• **EXERCISE OBJECTIVE**: Using the listing below, work out the number of lines in which "http" appears; return only that figure.
━━━━━━
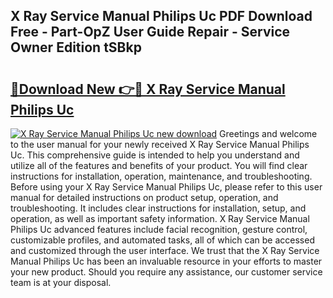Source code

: ## X Ray Service Manual Philips Uc PDF Download Free - Part-OpZ User Guide Repair - Service Owner Edition tSBkp

# <h2><a href="http://bc63305.oget.top/?id=X+Ray+Service+Manual+Philips+Uc">🔗Download New 👉🔴 X Ray Service Manual Philips Uc</a></h2>

[![X Ray Service Manual Philips Uc new download](https://i.imgur.com/5g1atiW.png)](http://bc63305.oget.top/?id=X+Ray+Service+Manual+Philips+Uc)
Greetings and welcome to the user manual for your newly received X Ray Service Manual Philips Uc. This comprehensive guide is intended to help you understand and utilize all of the features and benefits of your product. You will find clear instructions for installation, operation, maintenance, and troubleshooting. Before using your X Ray Service Manual Philips Uc, please refer to this user manual for detailed instructions on product setup, operation, and troubleshooting. It includes clear instructions for installation, setup, and operation, as well as important safety information. X Ray Service Manual Philips Uc advanced features include facial recognition, gesture control, customizable profiles, and automated tasks, all of which can be accessed and customized through the user interface. We trust that the X Ray Service Manual Philips Uc has been an invaluable resource in your efforts to master your new product. Should you require any assistance, our customer service team is at your disposal.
━━━━━━
• **ANSWER TO THIS PROBLEM**: 2